Trois disques racontent les batailles épiques que vont se livrer ces deux
tribus.Un disque live sera même publié.
Un autre de leur projet est la série American Composers dont
seul deux albums ont été publié : George and James (pour George
GERSHWIN et James BROWN), et "Stars and Hank Forever" (pour
John Philip SOUSA et Hank WILLIAMS). Il faut toujours autant s'accrocher
mais on reste néanmoins assez insensible à ce que qui assaille nos tympans.
Catastrophe. Un pan du voile est levé en 1988 avec le décès de Phil "Snakefinger"

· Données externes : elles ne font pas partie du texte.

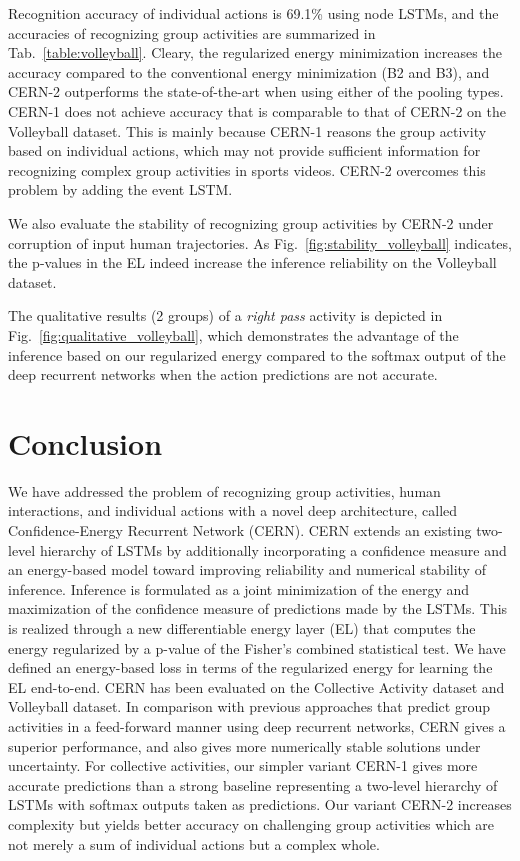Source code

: \documentclass[10pt,twocolumn,letterpaper]{article}
\begin{document}
Recognition accuracy of individual actions is 69.1\% using node LSTMs, and the accuracies of recognizing group activities are summarized in Tab.~\ref{table:volleyball}. Cleary, the regularized energy minimization increases the accuracy compared to the conventional energy minimization (B2 and B3), and CERN-2 outperforms the state-of-the-art when using either of the pooling types. CERN-1 does not achieve accuracy that is comparable to that of CERN-2 on the Volleyball dataset. This is mainly because CERN-1 reasons the group activity based on individual actions, which may not provide sufficient information for recognizing complex group activities in sports videos. CERN-2 overcomes this problem by adding the event LSTM.

We also evaluate the stability of recognizing group activities by CERN-2 under corruption of input human trajectories. As Fig.~\ref{fig:stability_volleyball} indicates, the p-values in the EL indeed increase the inference reliability on the Volleyball dataset.

The qualitative results (2 groups) of a \textit{right pass} activity is depicted in Fig.~\ref{fig:qualitative_volleyball}, which demonstrates the advantage of the inference based on our regularized energy compared to the softmax output of the deep recurrent networks when the action predictions are not accurate.
 


\section{Conclusion}

We have addressed the problem of recognizing group activities, human interactions, and individual actions with a novel deep architecture, called Confidence-Energy Recurrent Network (CERN). CERN extends an existing two-level hierarchy of LSTMs by additionally incorporating a confidence measure and an energy-based model toward improving reliability and numerical stability of inference. Inference is formulated as a joint minimization of the energy and maximization of the confidence measure of predictions made by the LSTMs. This is realized through a new differentiable energy layer (EL) that computes the energy regularized by a p-value of the Fisher's combined statistical test. We have defined an energy-based loss in terms of the regularized energy for learning the EL  end-to-end. CERN has been evaluated on the Collective Activity dataset and Volleyball dataset. In comparison with previous approaches that predict group activities in a feed-forward manner using deep recurrent networks, CERN gives a superior performance, and also gives more numerically stable solutions under uncertainty. For collective activities, our simpler variant CERN-1 gives more accurate predictions than a strong baseline representing a two-level hierarchy of LSTMs with softmax outputs taken as predictions. Our variant CERN-2 increases complexity but yields better accuracy on challenging group activities which are not merely a sum of individual actions but a complex whole.
\end{document}
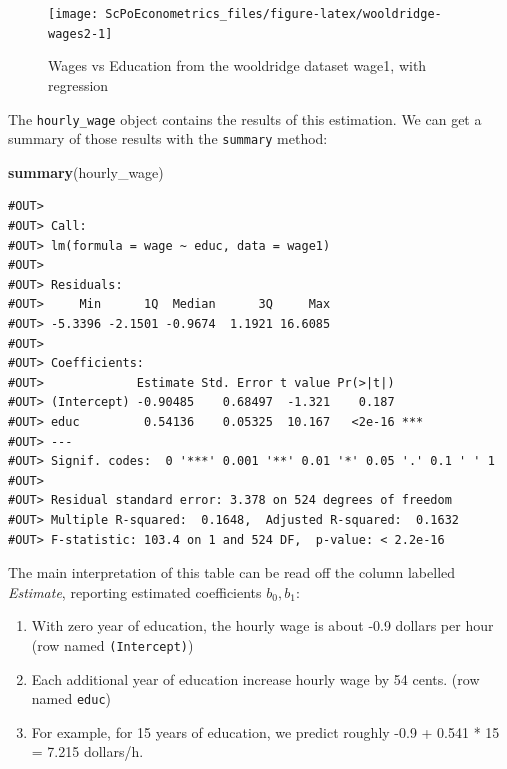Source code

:\documentclass[]{book}
\newenvironment{Shaded}{\begin{snugshade}}{\end{snugshade}}
\newcommand{\KeywordTok}[1]{\textcolor[rgb]{0.13,0.29,0.53}{\textbf{#1}}}
\newcommand{\NormalTok}[1]{#1}
\providecommand{\tightlist}{%
  \setlength{\itemsep}{0pt}\setlength{\parskip}{0pt}}
\begin{document}
\begin{figure}

{\centering \texttt{[image: ScPoEconometrics\_files/figure-latex/wooldridge-wages2-1]} 

}

\caption{Wages vs Education from the wooldridge dataset wage1, with regression}\label{fig:wooldridge-wages2}
\end{figure}

The \texttt{hourly\_wage} object contains the results of this estimation. We can get a summary of those results with the \texttt{summary} method:

\begin{Shaded}
\begin{Highlighting}[]
\KeywordTok{summary}\NormalTok{(hourly_wage)}
\end{Highlighting}
\end{Shaded}

\begin{verbatim}
#OUT> 
#OUT> Call:
#OUT> lm(formula = wage ~ educ, data = wage1)
#OUT> 
#OUT> Residuals:
#OUT>     Min      1Q  Median      3Q     Max 
#OUT> -5.3396 -2.1501 -0.9674  1.1921 16.6085 
#OUT> 
#OUT> Coefficients:
#OUT>             Estimate Std. Error t value Pr(>|t|)    
#OUT> (Intercept) -0.90485    0.68497  -1.321    0.187    
#OUT> educ         0.54136    0.05325  10.167   <2e-16 ***
#OUT> ---
#OUT> Signif. codes:  0 '***' 0.001 '**' 0.01 '*' 0.05 '.' 0.1 ' ' 1
#OUT> 
#OUT> Residual standard error: 3.378 on 524 degrees of freedom
#OUT> Multiple R-squared:  0.1648,	Adjusted R-squared:  0.1632 
#OUT> F-statistic: 103.4 on 1 and 524 DF,  p-value: < 2.2e-16
\end{verbatim}

The main interpretation of this table can be read off the column labelled \emph{Estimate}, reporting estimated coefficients \(b_0,b_1\):

\begin{enumerate}
\def\labelenumi{\arabic{enumi}.}
\tightlist
\item
  With zero year of education, the hourly wage is about -0.9 dollars per hour (row named \texttt{(Intercept)})
\item
  Each additional year of education increase hourly wage by 54 cents. (row named \texttt{educ})
\item
  For example, for 15 years of education, we predict roughly -0.9 + 0.541 * 15 = 7.215 dollars/h.
\end{enumerate}
\end{document}
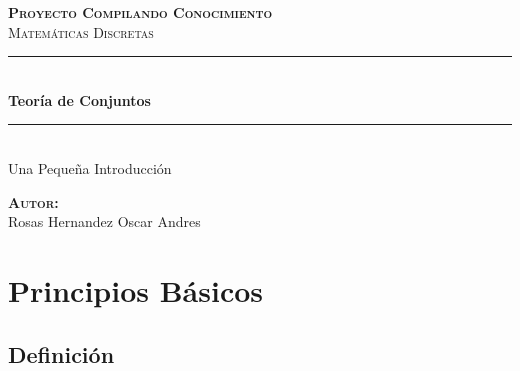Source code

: \documentclass[12pt]{report}                                %
\author{Oscar Andrés Rosas}                                 %
\begin{document}
\begin{titlepage}

	\center
	\textbf{\textsc{\Large Proyecto Compilando Conocimiento}}\\[1.0cm] 
	\textsc{\Large Matemáticas Discretas}\\[1.0cm] 

	\rule{\linewidth}{0.5mm} \\[1.0cm]
		{ \huge \bfseries Teoría de Conjuntos}\\[1.0cm] 
	\rule{\linewidth}{0.5mm} \\[2.0cm]
	
	{\LARGE Una Pequeña Introducción}\\[7cm] 
	
	\begin{center} \large
	\textbf{\textsc{Autor:}}\\
	Rosas Hernandez Oscar Andres
	\end{center}

	\vfill

\end{titlepage}

\tableofcontents{}
\clearpage

\chapter{Principios Básicos}
    \clearpage

    \section{Definición}

\end{document}
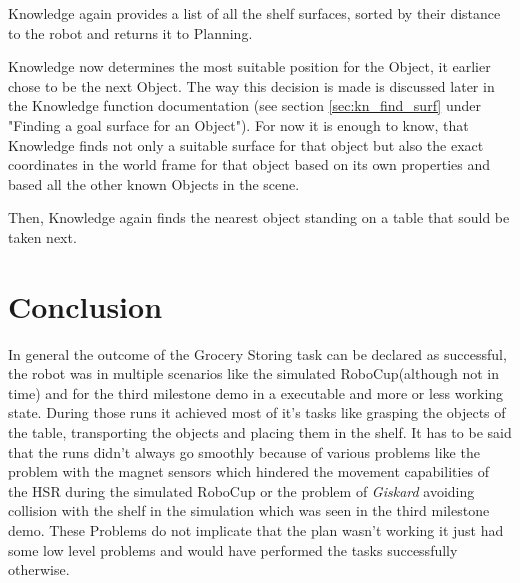 \documentclass[main.tex]{subfiles}
\begin{document}
	
	Knowledge again provides a list of all the shelf surfaces, sorted by their distance to the robot and returns it to Planning.
	
	
Knowledge now determines the most suitable position for the Object, it earlier chose to be the next Object. The way this decision is made is discussed later in the Knowledge function documentation (see section \ref{sec:kn_find_surf} under "Finding a goal surface for an Object"). For now it is enough to know, that Knowledge finds not only a suitable surface for that object but also the exact coordinates in the world frame for that object based on its own properties and based all the other known Objects in the scene.
	
	
	
	
	
	
	Then, Knowledge again finds the nearest object standing on a table that sould be taken next.
	
	
	
	
	\section{Conclusion}

	In general the outcome of the Grocery Storing task can be declared as successful, the robot was in multiple scenarios like the simulated RoboCup(although not in time) and for the third milestone demo in a executable and more or less working state. During those runs it achieved most of it's tasks like grasping the objects of the table, transporting the objects and placing them in the shelf.
	It has to be said that the runs didn't always go smoothly because of various problems like the problem with the magnet sensors which hindered the movement capabilities of the HSR during the simulated RoboCup or the problem of \textit{Giskard} avoiding collision with the shelf in the simulation which was seen in the third milestone demo.
	These Problems do not implicate that the plan wasn't working it just had some low level problems and would have performed the tasks successfully otherwise.
	
	
	\endgroup
	
\end{document}
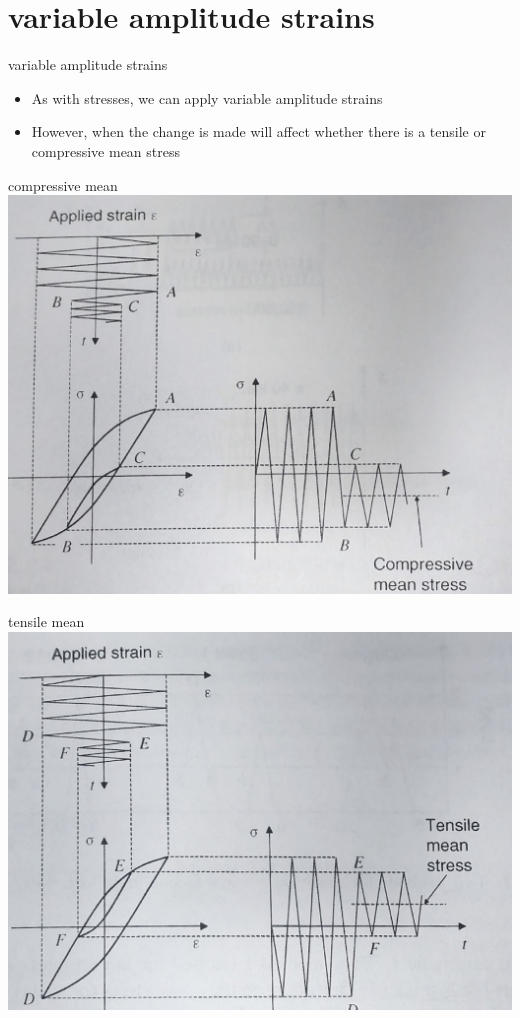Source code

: \documentclass[
  letterpaper,
  ignorenonframetext,
  aspectratio=43,
  handout,
  12pt]{beamer}
\providecommand{\tightlist}{%
  \setlength{\itemsep}{0pt}\setlength{\parskip}{0pt}}
\providecommand{\tightlist}{%
\setlength{\itemsep}{0pt}\setlength{\parskip}{0pt}}
\let\Oldincludegraphics\includegraphics
\renewcommand{\includegraphics}[2][]{\Oldincludegraphics[width=\textwidth,height=0.7\textheight,keepaspectratio]{#2}}
\begin{document}
\hypertarget{variable-amplitude-strains}{%
\section{variable amplitude strains}\label{variable-amplitude-strains}}

\begin{frame}{variable amplitude strains}
\protect\hypertarget{variable-amplitude-strains-1}{}
\begin{itemize}
\tightlist
\item
  As with stresses, we can apply variable amplitude strains
\item
  However, when the change is made will affect whether there is a
  tensile or compressive mean stress
\end{itemize}
\end{frame}

\begin{frame}{compressive mean}
\protect\hypertarget{compressive-mean}{}
\includegraphics{../images/compressive_mean.jpg}
\end{frame}

\begin{frame}{tensile mean}
\protect\hypertarget{tensile-mean}{}
\includegraphics{../images/tensile_mean.jpg}
\end{frame}
\end{document}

LITHMAN, seul anglais de la bande.Les RESIDENTS ne vont jamais se relever
de cette perte. C'est depuis lors que les spéculations les plus farfelues
surl'identité de nos lascars sont apparues. Pour ses projets solos, Snakefinger
savait s'entourer, jugez plutôt : des anciens musiciens du Magic Band
de Captain BEEFHEART, Eric Drew FELDMAN, des gars du RED KRAYOLA, des
membres de PERE UBU, et même Fred FRITH. Les soupçons les plus lourds
ont pesé sur chacune de ces personnes. Le plus grave là-dedans, c'est
qu'il n'y a jamais eu aucun démenti ! Tout est possible. Faites vous-mêmes
votre choix. On rapporte cependant que Fred FRITH a été vu en concert
avec les RESIDENTS. De plus, il a publié quelques disques sur leur label.
Mais je m'écarte du sujet...
REPERES DISCOGRAPHIQUES
Mark of the Mole (81), The Tunes of Two Cities (82), The Big Bubble (85),
The Mole Show Live in Holland (87)
George and James (84), Stars and Hank Forever (86)
Whatever Happened to Vileness Fats? (84)
PHASE 3 - RÉDEMPTION (1988- )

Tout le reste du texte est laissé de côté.